Kaminari is relieved to see Kirishima at the next weekend get-together. “Oh good, you’re alive. When you didn’t post anything this week, I feared the worst. I’d hate to report Bakugou, because he’d make my life miserable as a rogue hero.”

With a blissful expression, Kirishima murmurs, “I have learned from the error of my ways and I will strive to keep my main Twitter free of all love-struck posts for the foreseeable future.”

Mina takes one good look at him, narrows her eyes, and says, “So what you’re saying is that Bakugou made you promise to keep your mouth shut.”

“Pretty much.”

Sero rolls his eyes. “Man, you’re just lucky it took him this long to figure out what was going on. He would’ve kicked your ass.”

After growing quiet for a time, Kirishima murmurs, “I could be into that,” which makes all the rest of his friends gag and fake-retch in response. “I’m just saying!”

Kaminari puts a hand on Kirishima’s shoulder and shakes his head sadly. “It was nice knowing you, buddy. Another one lost to a happy relationship. Guess it’s just the three of us now.”

“I won’t stop hanging out with you guys just because I’m dating Bakugou now,” Kirishima insists. Sero flips him off. “I have done nothing to deserve this treatment. I love all of my friends equally.”

Oh, Ground Zero, oh,” Sero and Mina mock him in unison and Kirishima blushes, muttering under his breath.

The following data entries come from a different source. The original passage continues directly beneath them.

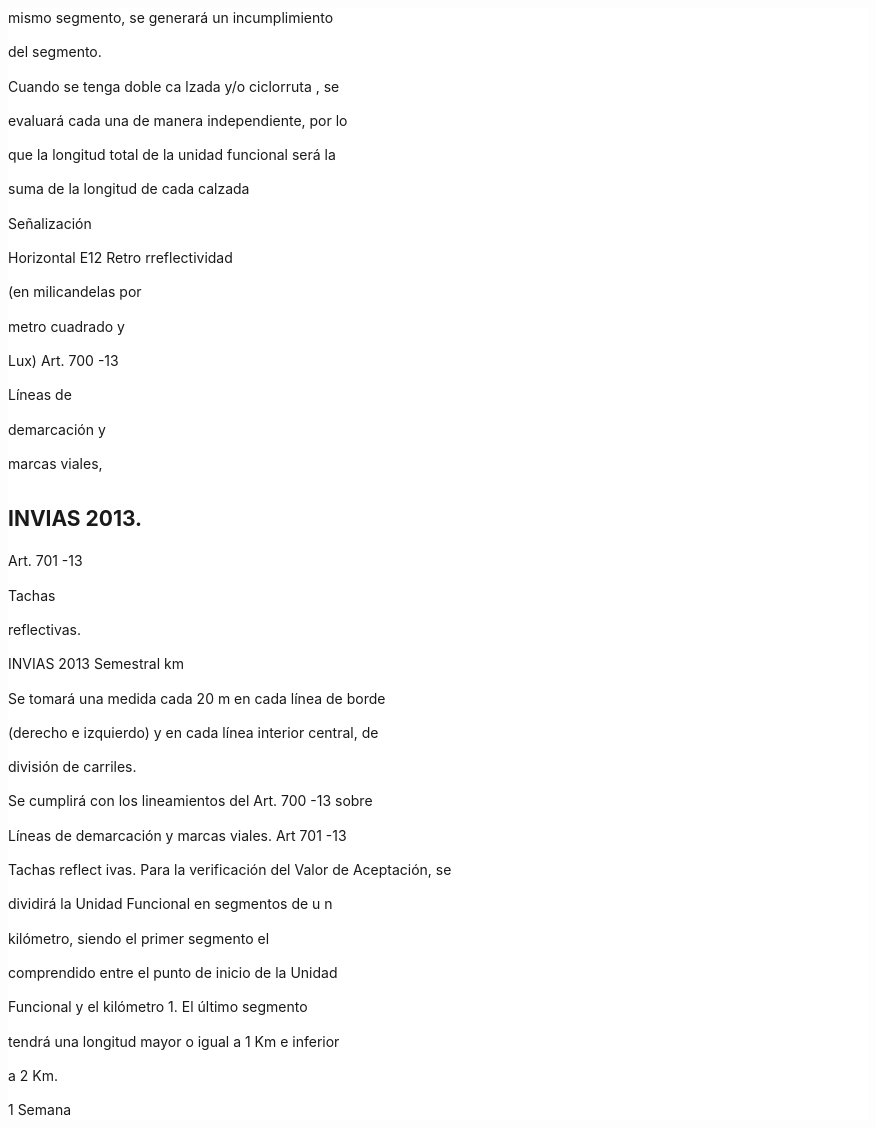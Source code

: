mismo segmento, se generará un incumplimiento

del segmento.

Cuando se tenga doble ca lzada y/o ciclorruta , se

evaluará cada una de manera independiente, por lo

que la longitud total de la unidad funcional será la

suma de la longitud de cada calzada

Señalización

Horizontal  E12 Retro rreflectividad

(en milicandelas por

metro cuadrado y

Lux) Art. 700 -13

Líneas de

demarcación y

marcas viales,


## INVIAS 2013.

Art. 701 -13

Tachas

reflectivas.

INVIAS 2013  Semestral  km

Se tomará una medida cada 20 m en cada línea de borde

(derecho e izquierdo) y en cada línea interior central, de

división de carriles.

Se cumplirá con los lineamientos del Art. 700 -13 sobre

Líneas de demarcación y marcas viales. Art 701 -13

Tachas reflect ivas. Para la verificación del Valor de Aceptación, se

dividirá la Unidad Funcional en segmentos de u n

kilómetro, siendo el primer segmento el

comprendido entre el punto de inicio de la Unidad

Funcional y el kilómetro 1. El último segmento

tendrá una longitud mayor o igual a 1 Km e inferior

a 2 Km.

1 Semana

“Can’t wait until Bakugou rips you a new one for posting pictures of him without his permission,” Kaminari muses, and Kirishima rolls his eyes.

 

//

 

Check out me and @groundzero at a charity drive! He’s a little grumpy right now, but he gets to help demolish a dilapidated building where a children’s center is going to be constructed afterwards.

Though Bakugou’s PR team has warned him a hundred times to watch what he says online, and they’ve succeeded in many ways—he simply doesn’t go on his social media, in order to avoid saying the wrong thing at the wrong time—they don’t catch his reply post.

@redriotofficial, he types, delete this, you sappy piece of shit.

Notes:

i am hideously incapable of writing serious kiribaku.